Stored entries
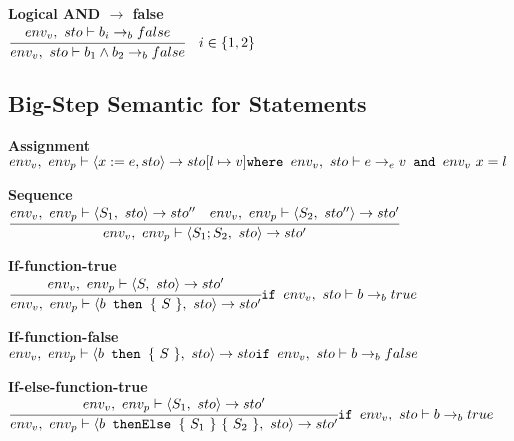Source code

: \textbf{Logical AND $\rightarrow$ false}\\
\begin{math}
	\cfrac
		{env_v,\ sto \vdash b_i \rightarrow_b false}
		{env_v,\ sto \vdash b_1 \wedge b_2 \rightarrow_b false} \quad i \in \{1,2\}
\end{math}





\subsection{Big-Step Semantic for Statements}
\textbf{Assignment}\\
\begin{math}
	env_v,\ env_p \vdash \langle x := e, sto \rangle \rightarrow sto[l \mapsto v]\\
	\texttt{where } env_v,\ sto \vdash e \rightarrow_e v
	\texttt{ and } env_v\ x = l
\end{math}

\textbf{Sequence}\\
\begin{math}
	\cfrac
		{env_v,\ env_p \vdash \langle S_1,\ sto \rangle \rightarrow sto'' \quad env_v,\ env_p \vdash \langle S_2,\ sto'' \rangle \rightarrow sto'}
		{env_v,\ env_p \vdash \langle S_1;S_2,\ sto \rangle \rightarrow sto'}
\end{math}

\textbf{If-function-true}\\
\begin{math}
	\cfrac
		{env_v,\ env_p \vdash \langle S,\ sto \rangle \rightarrow sto'}
		{env_v,\ env_p \vdash \langle b \texttt{ then } \{\ S\ \},\ sto \rangle \rightarrow sto'}\\
	\texttt{if } env_v,\ sto \vdash b \rightarrow_b true
\end{math}

\textbf{If-function-false}\\
\begin{math}
	env_v,\ env_p \vdash \langle b \texttt{ then } \{\ S\ \},\ sto \rangle \rightarrow sto\\
	\texttt{if } env_v,\ sto \vdash b \rightarrow_b false
\end{math}

\textbf{If-else-function-true}\\
\begin{math}
	\cfrac
		{env_v,\ env_p \vdash \langle S_1,\ sto \rangle \rightarrow sto'}
		{env_v,\ env_p \vdash \langle b \texttt{ thenElse } \{\ S_1\ \}\ \{\ S_2\ \},\ sto \rangle \rightarrow sto'}\\
	\texttt{if } env_v,\ sto \vdash b \rightarrow_b true
\end{math}

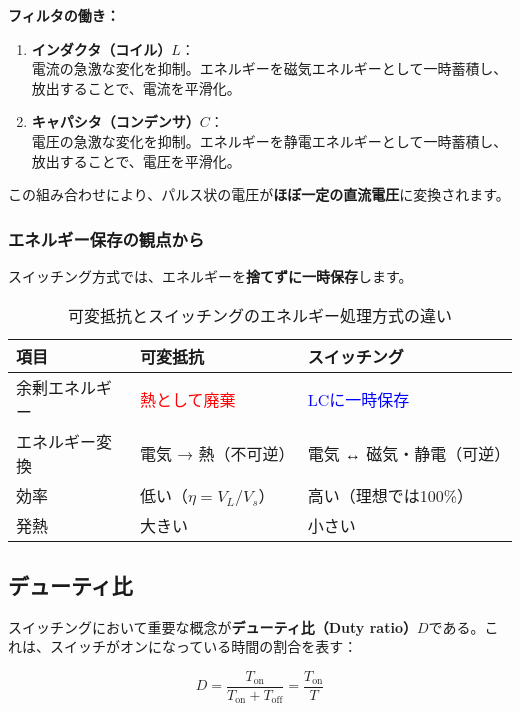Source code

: \begin{screen}
\textbf{フィルタの働き：}

\begin{enumerate}
\item \textbf{インダクタ（コイル）$L$}：\\
電流の急激な変化を抑制。エネルギーを磁気エネルギーとして一時蓄積し、放出することで、電流を平滑化。

\item \textbf{キャパシタ（コンデンサ）$C$}：\\
電圧の急激な変化を抑制。エネルギーを静電エネルギーとして一時蓄積し、放出することで、電圧を平滑化。
\end{enumerate}

この組み合わせにより、パルス状の電圧が\textbf{ほぼ一定の直流電圧}に変換されます。
\end{screen}

\subsubsection{エネルギー保存の観点から}

スイッチング方式では、エネルギーを\textbf{捨てずに一時保存}します。

\begin{table}[H]
\centering
\caption{可変抵抗とスイッチングのエネルギー処理方式の違い}
\begin{tabular}{|l|l|l|}
\hline
\textbf{項目} & \textbf{可変抵抗} & \textbf{スイッチング} \\
\hline
\hline
余剰エネルギー & \textcolor{red}{熱として廃棄} & \textcolor{blue}{LCに一時保存} \\
\hline
エネルギー変換 & 電気 → 熱（不可逆） & 電気 ↔ 磁気・静電（可逆） \\
\hline
効率 & 低い（$\eta = V_L/V_s$） & 高い（理想では100\%） \\
\hline
発熱 & 大きい & 小さい \\
\hline
\end{tabular}
\end{table}

\subsection{デューティ比}

スイッチングにおいて重要な概念が\textbf{デューティ比（Duty ratio）}$D$である。これは、スイッチがオンになっている時間の割合を表す：

\begin{equation}
D = \frac{T_{\text{on}}}{T_{\text{on}} + T_{\text{off}}} = \frac{T_{\text{on}}}{T}
\end{equation}

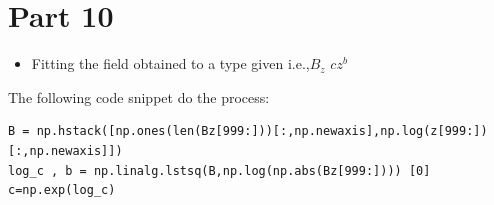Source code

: \documentclass[11pt, a4paper]{article}
\begin{document}
\section*{Part 10}
\begin{itemize}
\item Fitting the field obtained to a type given i.e.,$B_z$ \approx  $cz^b$
\end{itemize}
The following code snippet do the process:
\begin{verbatim}	
B = np.hstack([np.ones(len(Bz[999:]))[:,np.newaxis],np.log(z[999:])[:,np.newaxis]])
log_c , b = np.linalg.lstsq(B,np.log(np.abs(Bz[999:]))) [0]
c=np.exp(log_c)
\end{verbatim}
 
\end{document}
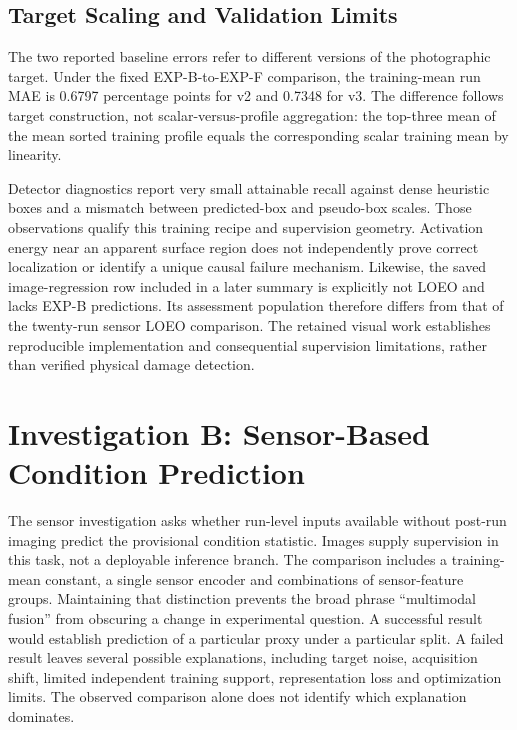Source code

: \subsection{Target Scaling and Validation Limits}
The two reported baseline errors refer to different versions of the photographic target. Under the fixed EXP-B-to-EXP-F comparison, the training-mean run MAE is 0.6797 percentage points for v2 and 0.7348 for v3. The difference follows target construction, not scalar-versus-profile aggregation: the top-three mean of the mean sorted training profile equals the corresponding scalar training mean by linearity.

Detector diagnostics report very small attainable recall against dense heuristic boxes and a mismatch between predicted-box and pseudo-box scales. Those observations qualify this training recipe and supervision geometry. Activation energy near an apparent surface region does not independently prove correct localization or identify a unique causal failure mechanism. Likewise, the saved image-regression row included in a later summary is explicitly not LOEO and lacks EXP-B predictions. Its assessment population therefore differs from that of the twenty-run sensor LOEO comparison. The retained visual work establishes reproducible implementation and consequential supervision limitations, rather than verified physical damage detection.

\section{Investigation B: Sensor-Based Condition Prediction}
The sensor investigation asks whether run-level inputs available without post-run imaging predict the provisional condition statistic. Images supply supervision in this task, not a deployable inference branch. The comparison includes a training-mean constant, a single sensor encoder and combinations of sensor-feature groups. Maintaining that distinction prevents the broad phrase ``multimodal fusion'' from obscuring a change in experimental question. A successful result would establish prediction of a particular proxy under a particular split. A failed result leaves several possible explanations, including target noise, acquisition shift, limited independent training support, representation loss and optimization limits. The observed comparison alone does not identify which explanation dominates.


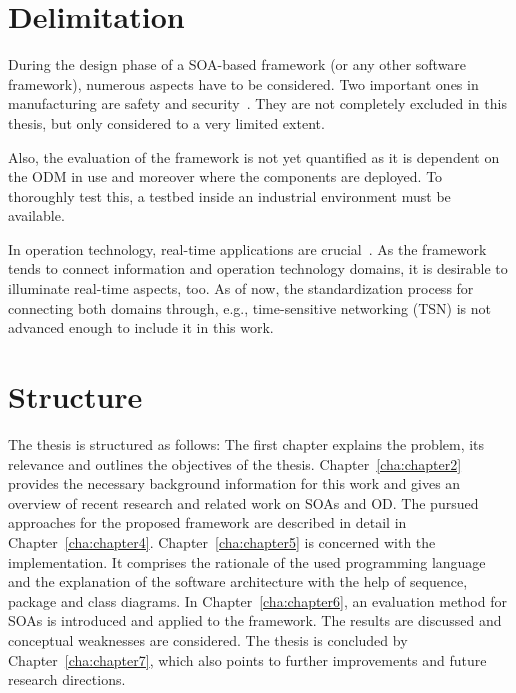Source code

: \section{Delimitation}
During the design phase of a SOA-based framework (or any other software framework), numerous aspects have to be considered. Two important ones in manufacturing are safety and security~\cite{Hornberg2017HandbookVision}. They are not completely excluded in this thesis, but only considered to a very limited extent.

Also, the evaluation of the framework is not yet quantified as it is dependent on the ODM in use and moreover where the components are deployed. To thoroughly test this, a testbed inside an industrial environment must be available.

In operation technology, real-time applications are crucial~\cite{Wilmes2019ZauberwortKonvergenz}. As the framework tends to connect information and operation technology domains, it is desirable to illuminate real-time aspects, too. As of now, the standardization process for connecting both domains through, e.g., time-sensitive networking (TSN) is not advanced enough to include it in this work.

\section{Structure}
The thesis is structured as follows: The first chapter explains the problem, its relevance and outlines the objectives of the thesis. Chapter~\ref{cha:chapter2} provides the necessary background information for this work and gives an overview of recent research and related work on SOAs and OD. The pursued approaches for the proposed framework are described in detail in Chapter~\ref{cha:chapter4}. Chapter~\ref{cha:chapter5} is concerned with the implementation. It comprises the rationale of the used programming language and the explanation of the software architecture with the help of sequence, package and class diagrams. In Chapter~\ref{cha:chapter6}, an evaluation method for SOAs is introduced and applied to the framework. The results are discussed and conceptual weaknesses are considered. The thesis is concluded by Chapter~\ref{cha:chapter7}, which also points to further improvements and future research directions.
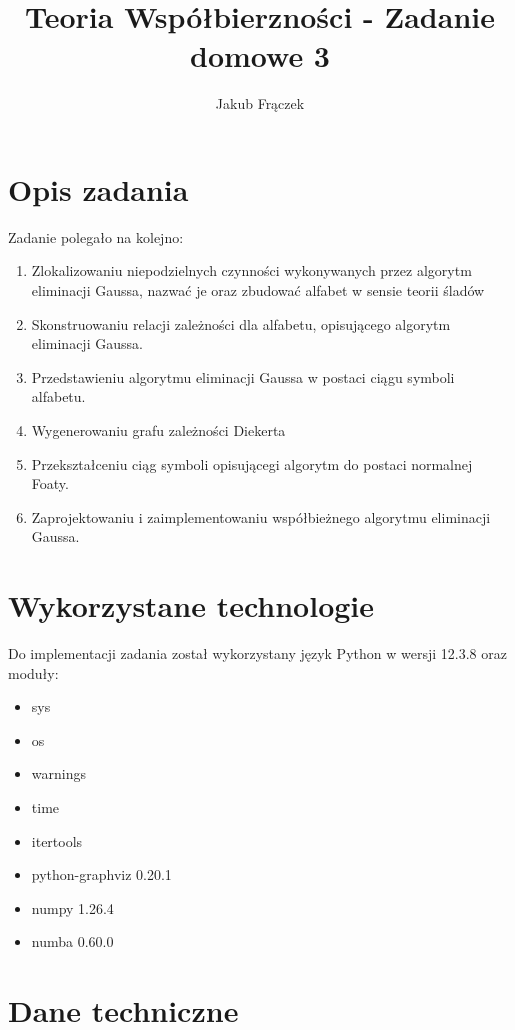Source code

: \documentclass{article}
\title{Teoria Współbierzności - Zadanie domowe 3}
\author{Jakub Frączek}
\begin{document}
\maketitle

\section{Opis zadania}

Zadanie polegało na kolejno:

\begin{enumerate}
    \item Zlokalizowaniu niepodzielnych czynności wykonywanych przez algorytm eliminacji Gaussa, nazwać je oraz zbudować alfabet w sensie teorii śladów
    \item Skonstruowaniu relacji zależności dla alfabetu, opisującego algorytm eliminacji Gaussa. 
    \item Przedstawieniu algorytmu eliminacji Gaussa w postaci ciągu symboli alfabetu.
    \item Wygenerowaniu grafu zależności Diekerta
    \item Przekształceniu ciąg symboli opisującegi algorytm do postaci normalnej Foaty.
    \item Zaprojektowaniu i zaimplementowaniu współbieżnego algorytmu eliminacji Gaussa.
\end{enumerate}

\section{Wykorzystane technologie}
Do implementacji zadania został wykorzystany język Python w wersji 12.3.8 oraz moduły:

\begin{itemize}
    \item sys
    \item os
    \item warnings
    \item time
    \item itertools
    \item python-graphviz 0.20.1
    \item numpy 1.26.4
    \item numba 0.60.0
\end{itemize}

\section{Dane techniczne}
\end{document}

= Goal of the exercise =
Every line containing the string "function" is required; copy each such line from the data.

= Response to this task =
\textbf{If-function-true}\\
\textbf{If-function-false}\\
\textbf{If-else-function-true}\\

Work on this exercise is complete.